Jen Chaney: I like "Star Wars" but I'm hardly a "Star Wars" geek. So tell us, what words were removed?


Crystal City, Va.: What are your top 10 "Desert Island DVDs"? In other words, if you could only pick 10 DVDs to be stranded with on an island, which would they be? Why those 10?

Jen Chaney: Wow, what a great, and difficult, question. I'm not sure if I can name 10 off the top of my head, but some that immediately come to mind: "Moulin Rouge," because I love that movie and there are tons of extras on it; a couple of seasons worth of "The Simpsons," because those episodes never get old and the commentaries are great; "Freaks and Geeks," for the same reason; and, once the special edition comes out in November, "Dazed and Confused." That's another movie that can be watched over and over again without growing tiresome, at least for me. What about you all? Any desert island DVDs you couldn't do without?


Dulles, Va.: I have heard a lot of people complain about George Lucas altering the original trilogy and I do agree that the original versions should be made available at some point but aren't people taking this a little to the extreme?

Based on some rants you would think that Lucas replaced the characters with smurfs. In the end what Lucas did was digitally remaster and restore films that for all their innovation were aging as bad as Bridgette Nielson in "The Surreal Life." Although I have to agree that Sir Alec should not have been deleted from "Jedi." The films look and sound great and I can't say that I miss the blue screen mattes behind the Tie Fighters or that blur under the speeder.

Do you think that Lucas did a good thing with the special versions or do you lean more toward the purists?

Jen Chaney: You know, I would actually watch a Smurfs version of "Star Wars." Gargamel as Darth Vader? Smurfette as Princess Leia? That's gold, people!
Here's what I think: I totally understand how the purists feel. I think the best way to handle the situation is to release both versions on the same DVD set, much the way Spielberg did with "E.T." That way those who prefer the originals can watch those, and everyone else can watch the new versions. There's enough storage space on DVDs to make that feasible. However, it's true these are Lucas's films and he has every right to do with them as he pleases. And ultimately, I think it's better that he has the rights as opposed to some studio executive. Some other person might not only put out the Smurfs version of "Star Wars," but the Care Bears version as well. Of course, I guess the Ewoks were kind of like Care Bears...


Cheshire, Conn.: Do you know whether "Let It Be" will be released soon? I have read that it is in preparation.

Jen Chaney: I have not heard anything about this yet. Sorry.


Cary, N.C.: Do you know when season two of "Have Gun, Will Travel" will be released on DVD?

Jen Chaney: The first season came out earlier this year, so I'm guessing the second won't come out until at least next year. The studios try to space things out a bit.
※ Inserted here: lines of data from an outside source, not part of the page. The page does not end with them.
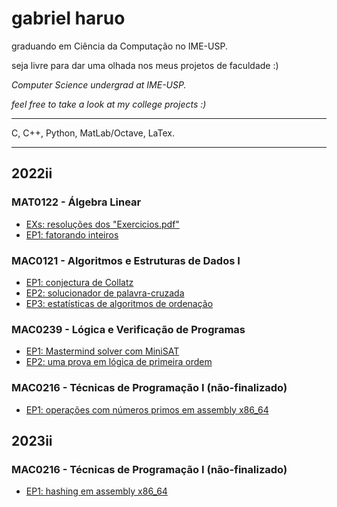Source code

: # gabriel haruo

graduando em Ciência da Computação no IME-USP.

seja livre para dar uma olhada nos meus projetos de faculdade :)

_Computer Science undergrad at IME-USP._

_feel free to take a look at my college projects :)_

---

C, C++, Python, MatLab/Octave, LaTex.

---
## 2022ii

### MAT0122 - Álgebra Linear
* [EXs: resoluções dos "Exercicios.pdf"](bcc2022ii/mat0122)
* [EP1: fatorando inteiros](bcc2022ii/mat0122-ep1)
### MAC0121 - Algoritmos e Estruturas de Dados I
* [EP1: conjectura de Collatz](bcc2022ii/mac0121-ep1)
* [EP2: solucionador de palavra-cruzada](bcc2022ii/mac0121-ep2)
* [EP3: estatísticas de algoritmos de ordenação](bcc2022ii/mac0121-ep3)
### MAC0239 - Lógica e Verificação de Programas
* [EP1: Mastermind solver com MiniSAT](bcc2022ii/mac0239-ep1)
* [EP2: uma prova em lógica de primeira ordem](bcc2022ii/mac0239-ep2)
### MAC0216 - Técnicas de Programação I (não-finalizado)
* [EP1: operações com números primos em assembly x86_64](bcc2022ii/mac0216-ep1)

## 2023ii
### MAC0216 - Técnicas de Programação I (não-finalizado)
* [EP1: hashing em assembly x86_64](/mac0216-ep1-2023ii)
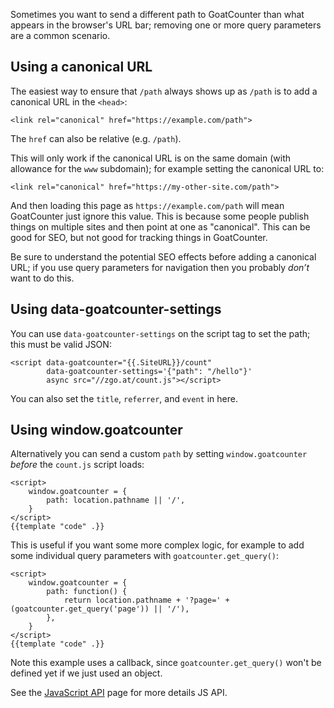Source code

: Sometimes you want to send a different path to GoatCounter than what appears in
the browser's URL bar; removing one or more query parameters are a common
scenario.

Using a canonical URL
---------------------
The easiest way to ensure that `/path` always shows up as `/path` is to add a
canonical URL in the `<head>`:

    <link rel="canonical" href="https://example.com/path">

The `href` can also be relative (e.g. `/path`).

This will only work if the canonical URL is on the same domain (with allowance
for the `www` subdomain); for example setting the canonical URL to:

    <link rel="canonical" href="https://my-other-site.com/path">

And then loading this page as `https://example.com/path` will mean GoatCounter
just ignore this value. This is because some people publish things on multiple
sites and then point at one as "canonical". This can be good for SEO, but not
good for tracking things in GoatCounter.

Be sure to understand the potential SEO effects before adding a canonical URL;
if you use query parameters for navigation then you probably *don’t* want to do
this.

Using data-goatcounter-settings
--------------------------------
You can use `data-goatcounter-settings` on the script tag to set the path; this
must be valid JSON:

    <script data-goatcounter="{{.SiteURL}}/count"
            data-goatcounter-settings='{"path": "/hello"}'
            async src="//zgo.at/count.js"></script>

You can also set the `title`, `referrer`, and `event` in here.

Using window.goatcounter
------------------------
Alternatively you can send a custom `path` by setting `window.goatcounter`
*before* the `count.js` script loads:

    <script>
        window.goatcounter = {
            path: location.pathname || '/',
        }
    </script>
    {{template "code" .}}

This is useful if you want some more complex logic, for example to add some
individual query parameters with `goatcounter.get_query()`:

    <script>
        window.goatcounter = {
            path: function() {
                return location.pathname + '?page=' + (goatcounter.get_query('page')) || '/'),
            },
        }
    </script>
    {{template "code" .}}

Note this example uses a callback, since `goatcounter.get_query()` won't be
defined yet if we just used an object.

See the [JavaScript API](/code/js) page for more details JS API.
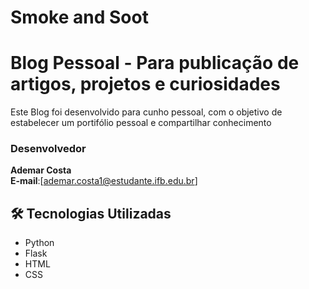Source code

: # Smoke and Soot
# Blog Pessoal - Para publicação de artigos, projetos e curiosidades

Este Blog foi desenvolvido para cunho pessoal, com o objetivo de estabelecer um portifólio pessoal e compartilhar conhecimento
### Desenvolvedor 
**Ademar Costa**  
**E-mail**:[ademar.costa1@estudante.ifb.edu.br]

## 🛠 Tecnologias Utilizadas
- Python
- Flask
- HTML
- CSS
Pittsburgh, Pa.: Why don't you have the DVD "Fred Rogers: America's Favorite Neighbor" listed as a new DVD release? With all of the trash movies that are out there that contain nudity, profanity and violence, it is refreshing to see a DVD about a great man who had such a positive impact on the lives of so many children and parents.

Jen Chaney: I try to list as many DVD releases as I can on our running list of what's new on DVD. In my columns, I try to review the major releases. There's so much out there, though, that it's really hard to touch on everything, especially smaller releases like this one. But thanks for mentioning it. Henrietta Pussycat will be pleased.


Arlington, Va.: May I suggest that, in the famous statement of William Shatner on "SNL" ... Can these people Get A LIFE? Its a movie, 99 percent of the movie is there and unchanged. The quality is great! There were some MINOR changes ... get over it!

Jen Chaney: Now look: There's a backlash against the backlash. No wonder they call this movie "Star WARS."


Bethesda, Md.: This may be out of your realm of expertise but ... I have a Pioneer DVD player with no remote control unit. I cannot get any of the buttons on the component to flip up and down and thus can't select from the menu the special bonus play features that many DVDs now include. I tried to solve this by getting a universal remote but can't seem to program it to recognize the proper transmitter code(s) for this particular model. Any other suggestions? I suppose DVD players are so cheap now I should just buy a new one and relegate this unit to serve a guest bedroom TV....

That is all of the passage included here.